The third interim analysis will evaluate the OS after 541 events have been observed. A significant difference in OS in support of the NUC-1031 arm would be achieved with an improvement in median OS of approximately 2.6 months.
In the final analysis, researchers will evaluate the OS after 637 events have been observed. A significant improvement in OS in the NUC-1031 arm would be achieved with a median OS of approximately 2.2 months.
If the study is successful and NUC-1031 is granted FDA approval, Dr Knox said that the FDA would recommend that NUC-1031 plus cisplatin become a new standard of care for the first-line treatment of patients with advanced biliary tract cancer.
“The advantage for patients, doctors, and payers would be a more active and well-tolerated doublet combination that is easy to deliver and tolerate, with no unexpected toxicities,” said Dr Knox. “Other areas of research in biliary tract cancer are evaluating triplets and even 4 drugs in combination,” she said.

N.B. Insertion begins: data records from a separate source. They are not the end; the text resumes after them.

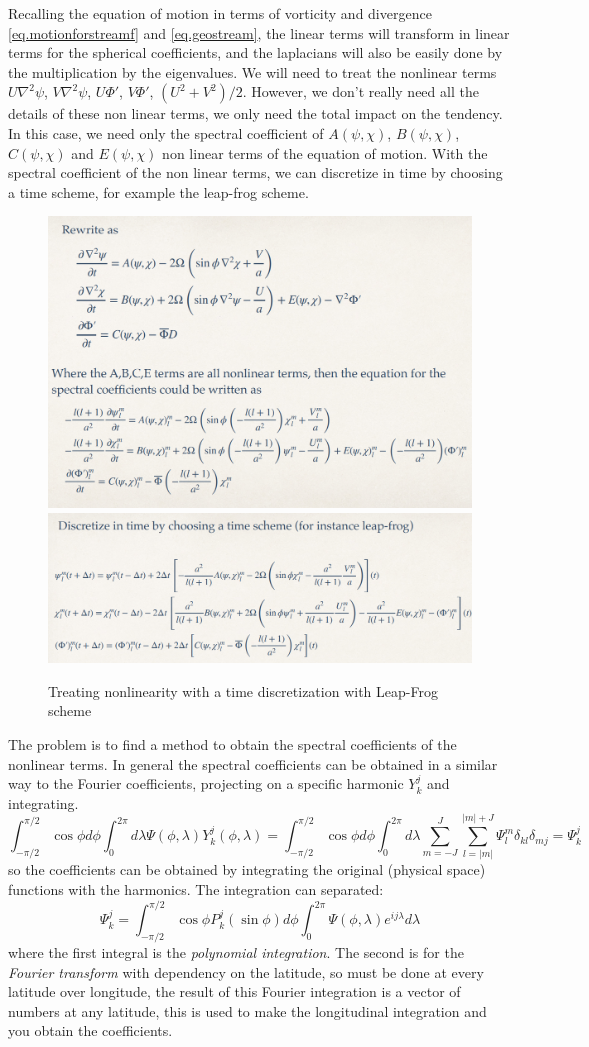 Recalling the equation of motion in terms of vorticity and divergence \ref{eq.motionforstreamf} and \ref{eq.geostream}, the linear terms will transform in linear terms for the spherical coefficients, and the laplacians will also be easily done by the multiplication by the eigenvalues. We will need to treat the nonlinear terms $U\nabla^2\psi$, $V\nabla^2\psi$, $U\Phi'$, $V\Phi'$, $(U^2+V^2)/2$.  However, we don't really need all the details of these non linear terms, we only need the total impact on the tendency. In this case, we need only the spectral coefficient of $A(\psi,\chi)$, $B(\psi,\chi)$, $C(\psi,\chi)$ and $E(\psi,\chi)$ non linear terms of the equation of motion. With the spectral coefficient of the non linear terms, we can discretize in time by choosing a time scheme, for example the leap-frog scheme.
\begin{figure}[htpb]
    \centering
    \includegraphics[width=0.5\linewidth]{uploads/Screenshot 2024-11-18 095232.png}\quad\includegraphics[width=0.5\linewidth]{uploads/Screenshot 2024-11-18 095428.png}
    \caption{Treating nonlinearity with a time discretization with Leap-Frog scheme}
    \label{fig:trating nonlinearity}
\end{figure}

The problem is to find a method to obtain the spectral coefficients of the nonlinear terms. In general the spectral coefficients can be obtained in a similar way to the
Fourier coefficients, projecting on a specific harmonic $Y_k^j$ and integrating.
\[\int_{-\pi/2}^{\pi/2}\cos\phi d\phi\int_0^{2\pi}d\lambda\Psi(\phi,\lambda) Y_k^j(\phi,\lambda)=\int_{-\pi/2}^{\pi/2}\cos\phi d\phi\int_0^{2\pi}d\lambda\displaystyle\sum_{m=-J}^J\displaystyle\sum_{l=|m|}^{|m|+J}\Psi_l^m\delta_{kl}\delta_{mj}=\Psi_k^j\]
so the coefficients can be obtained by integrating the original (physical space) functions with the harmonics. The integration can separated: 
\begin{equation}
    \Psi_k^j=\int_{-\pi/2}^{\pi/2}\cos\phi P_k^j(\sin\phi)d\phi\int_0^{2\pi}\Psi(\phi, \lambda)e^{ij\lambda}d\lambda
\end{equation}
where the first integral is the \textit{polynomial integration}. The second is for the \textit{Fourier transform} with dependency on the latitude, so must be done at every latitude over longitude, the result of this Fourier integration is a vector of numbers at any latitude, this is used to make the longitudinal integration and you obtain the coefficients.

“These may also be more effective than the gemcitabine plus cisplatin standard but harder to deliver, more complex toxicity, and potentially more patient care costs.” Therefore, NUC-1031 “may achieve the same or more benefit with the simple doublet. It may also provide a better chemotherapy platform to add on biologics and immunotherapy in new studies than other tougher regimens,” she added.
The researchers are planning an innovative tumor and blood correlate component to this study that may shed better light on how best to optimize treatment for the subtypes of biliary tract cancer.
“This is a large international trial, and there is real potential to learn quite a lot to advance the field for these patients,” Dr Knox concluded.